Titre original : リンダ リンダ リンダ

Année : 2005

Réalisation : Nobuhiro Yamashita

Avec : Bae Doona, Aki Maeda, Yû Kashii, Shiori Sekine

— TOP FILMS

Formidable comédie estudiantine et musicale dans laquelle un groupe se constitue autour de la dernière venue choisie comme un défi lancé au hasard, un coup de tête mélancolique et superstitieux : « La prochaine qui passe devant nous sera la chanteuse du groupe. » Après un premier refus (« c’est nous qui posons les conditions »), le sort désigne une Coréenne en échange « interculturelle » dans leur classe. On sait à peine si la lycéenne comprend ce que ses camarades lui demandent et voilà maintenant ce groupe qui semble sortir d’une parodie de film d’Antonioni (les joies de l’incommunicabilité) se préparer pour jouer un morceau à la fête de l’école.

L’histoire ne propose rien de bien original.
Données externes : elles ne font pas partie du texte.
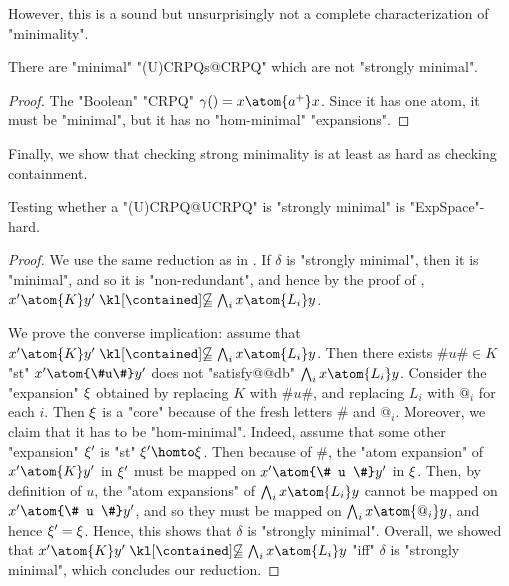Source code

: However, this is a sound but unsurprisingly not a complete characterization of "minimality".

\begin{proposition}
	There are "minimal" "(U)CRPQs@CRPQ" which are not "strongly minimal". 
\end{proposition}

\begin{proof}
	The "Boolean" "CRPQ" $\gamma() = x \atom{a^+} x$. Since it has one atom, it must be "minimal", but it has no "hom-minimal" "expansions".
\end{proof}

Finally, we show that checking strong minimality is at least as hard as checking containment.

\begin{proposition}
	\AP\label{prop:lowerbound-strong-minimality}
	Testing whether a "(U)CRPQ@UCRPQ" is "strongly minimal" is "ExpSpace"-hard.
\end{proposition}

\begin{proof}
	We use the same reduction as in .
	If $\delta$ is "strongly minimal", then it is "minimal", and so it is
	"non-redundant", and hence
	by the proof of ,
	$x' \atom{K} y' \notcontained \bigwedge_i x \atom{L_i} y$.
	
	We prove the converse implication: assume that
		$x' \atom{K} y' \notcontained \bigwedge_i x \atom{L_i} y$.
	Then there exists $\#u\# \in K$ "st" $x' \atom{\#u\#} y'$
	does not "satisfy@@db" $\bigwedge_i x \atom{L_i} y$.
	Consider the "expansion" $\xi$ obtained by replacing $K$ with $\#u\#$, and replacing 
	$L_i$ with $@_i$ for each $i$.
	Then $\xi$ is a "core" because of the fresh letters $\#$ and $@_i$.
	Moreover, we claim that it has to be "hom-minimal".
	Indeed, assume that some other "expansion" $\xi'$ is "st" $\anexpansion'\homto \anexpansion$.
	Then because of $\#$, the "atom expansion" of $x' \atom{K} y'$ in $\xi'$ 
	must be mapped on $x' \atom{\# u \#} y'$ in $\xi$.
	Then, by definition of $u$, the "atom expansions" of $\bigwedge_i x \atom{L_i} y$
	cannot be mapped on $x' \atom{\# u \#} y'$, and so they must be mapped on
	$\bigwedge_i x \atom{@_i} y$, and hence $\xi' = \xi$.
	Hence, this shows that $\delta$ is "strongly minimal".
	Overall, we showed that $x' \atom{K} y' \notcontained \bigwedge_i x \atom{L_i} y$
	"iff" $\delta$ is "strongly minimal", which concludes our reduction.
\end{proof}
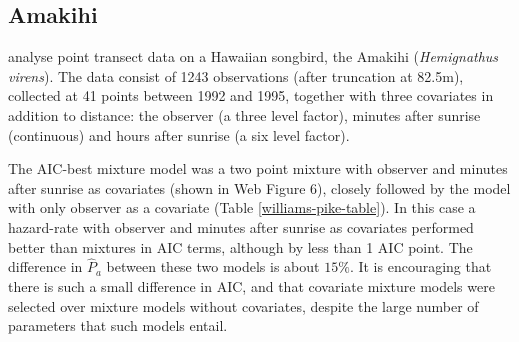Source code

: \documentclass[useAMS,referee,usenatbib]{biom}
\begin{document}
\subsection{Amakihi}
\label{s:amakihi}

\cite{Marques:2007vm} analyse point transect data on a Hawaiian songbird, the Amakihi (\textit{Hemignathus virens}). The data consist of 1243 observations (after truncation at 82.5m), collected at 41 points between 1992 and 1995, together with three covariates in addition to distance: the observer (a three level factor), minutes after sunrise (continuous) and hours after sunrise (a six level factor).

The AIC-best mixture model was a two point mixture with observer and minutes after sunrise as covariates (shown in Web Figure 6), closely followed by the model with only observer as a covariate (Table \ref{williams-pike-table}). In this case a hazard-rate with observer and minutes after sunrise as covariates performed better than mixtures in AIC terms, although by less than 1 AIC point. The difference in $\hat{P}_a$ between these two models is about $15\%$.  It is encouraging that there is such a small difference in AIC, and that covariate mixture models were selected over mixture models without covariates, despite the large number of parameters that such models entail.
\end{document}
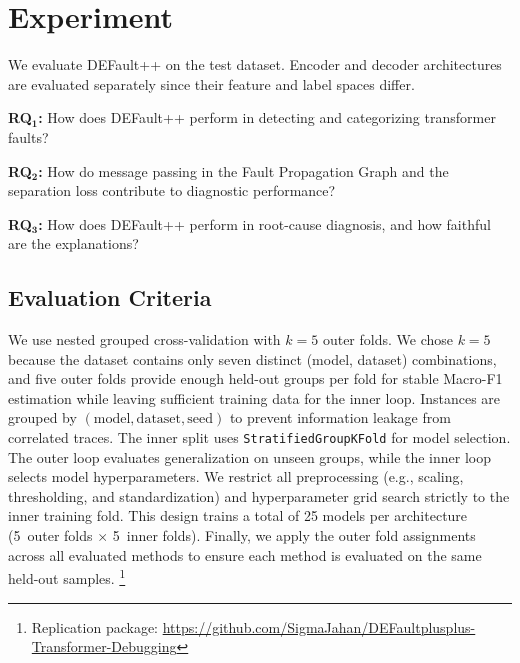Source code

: \section{Experiment}
\label{sec:defaultpp_experiment}

We evaluate DEFault++ on the test dataset. Encoder and decoder architectures are evaluated separately since their feature and label spaces differ.

\begin{rqlist}
\item \textbf{RQ$\mathbf{_1}$:} How does DEFault++ perform in detecting and categorizing transformer faults?
\item \textbf{RQ$\mathbf{_2}$:} How do message passing in the Fault Propagation Graph and the separation loss contribute to diagnostic performance?
\item \textbf{RQ$\mathbf{_3}$:} How does DEFault++ perform in root-cause diagnosis, and how faithful are the explanations?
\end{rqlist}

\subsection{Evaluation Criteria}
\label{sec:defaultpp_cv}

We use nested grouped cross-validation with $k=5$ outer folds. We chose $k=5$ because the dataset contains only seven distinct (model, dataset) combinations, and five outer folds provide enough held-out groups per fold for stable Macro-F1 estimation while leaving sufficient training data for the inner loop. Instances are grouped by $(\text{model}, \text{dataset}, \text{seed})$ to prevent information leakage from correlated traces. The inner split uses \texttt{StratifiedGroupKFold} for model selection. The outer loop evaluates generalization on unseen groups, while the inner loop selects model hyperparameters. We restrict all preprocessing (e.g., scaling, thresholding, and standardization) and hyperparameter grid search strictly to the inner training fold. This design trains a total of 25 models per architecture (5~outer folds $\times$ 5~inner folds). Finally, we apply the outer fold assignments across all evaluated methods to ensure each method is evaluated on the same held-out samples. \footnote{Replication package: \url{https://github.com/SigmaJahan/DEFaultplusplus-Transformer-Debugging}}

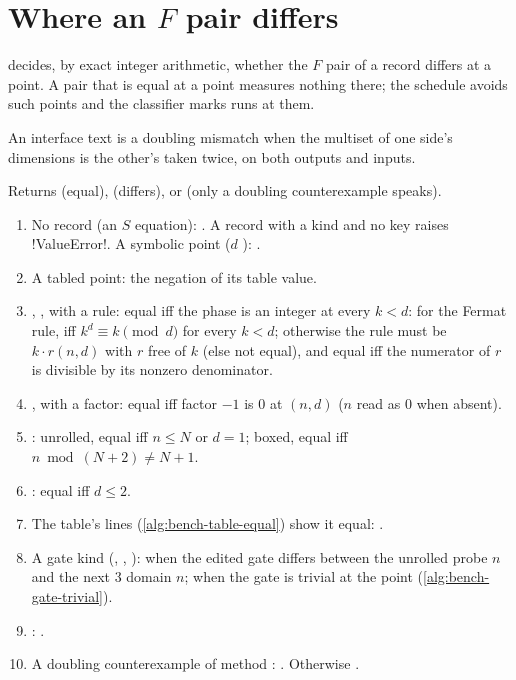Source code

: \section{Where an \texorpdfstring{$F$}{F} pair differs}\label{sec:bench-differs}

 decides, by exact integer arithmetic, whether the $F$ pair of a
record differs at a point. A pair that is equal at a point measures nothing there; the schedule
avoids such points and the classifier marks runs at them.

\begin{definition}\label{def:bench-doubling}
An interface text  is a doubling mismatch when the
multiset of one side's dimensions is the other's taken twice, on both outputs and inputs.
\end{definition}

\begin{algorithm}\label{alg:bench-equal-at}
Returns  (equal),  (differs), or  (only a doubling
counterexample speaks).
\begin{enumerate}
\item No record (an $S$ equation): . A record with a kind and no 
  key raises \py!ValueError!. A symbolic point ($d$ ): .
\item A tabled point: the negation of its table value.
\item {}, ,  with a rule: equal iff the
  phase is an integer at every $k<d$: for the Fermat rule, iff $k^d\equiv k\pmod d$ for every
  $k<d$; otherwise the rule must be $k\cdot r(n,d)$ with $r$ free of $k$ (else not equal), and
  equal iff the numerator of $r$ is divisible by its nonzero denominator.
\item {},  with a factor: equal iff factor $-1$ is 0 at
  $(n,d)$ ($n$ read as 0 when absent).
\item {}: unrolled, equal iff $n\le N$ or $d=1$; boxed, equal iff
  $n\bmod(N+2)\ne N+1$.
\item {}: equal iff $d\le2$.
\item The table's lines (\cref{alg:bench-table-equal}) show it equal: .
\item A gate kind (, , ):
   when the edited gate differs between the unrolled probe $n$ and the next 3 domain
  $n$;  when the gate is trivial at the point (\cref{alg:bench-gate-trivial}).
\item {}: .
\item A doubling counterexample of method : . Otherwise .
\end{enumerate}
\end{algorithm}

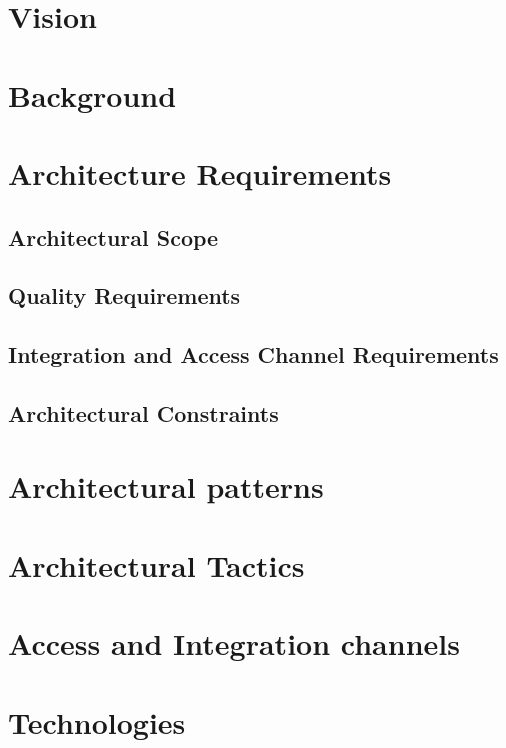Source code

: \documentclass[hidelinks,a4paper,12pt]{article}
\begin{document}
	\section{Vision}%
	
	
	\section{Background} %

	\newpage
	
	\section{Architecture Requirements}%
	\subsection{Architectural Scope}%
	\subsection{Quality Requirements}%
	\subsection{Integration and Access Channel Requirements}%
	\subsection{Architectural Constraints }%
	\section{Architectural patterns}%
	\section{Architectural Tactics}%
	\section{Access and Integration channels}%
	\section{Technologies}%
	
	
	
	
	
	
\end{document}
On prend un peu de Jeunes Filles en uniforme, de Typhoon Club, de Sunny (Kang Hyeong-Cheol, 2011), de Whiplash, et de je ne sais quoi, avec un enjeu couru (connu) d’avance et un crescendo parfaitement familier avec tous ses passages obligés : premières répétitions, découragement, entraînement solitaire au milieu de son environnement familial, conseils extérieurs, jalousie ou circonspection des camarades, rencontres amoureuses, progrès stimulants, deniers écueils et finale en apothéose. Une forme d’exercice de style en somme. Et qu’est-ce qui produit la réussite d’un exercice de style ? L’exécution, l’atmosphère, l’interprétation. Contrat rempli : on ressort du film avec la banane et la larme à l’œil.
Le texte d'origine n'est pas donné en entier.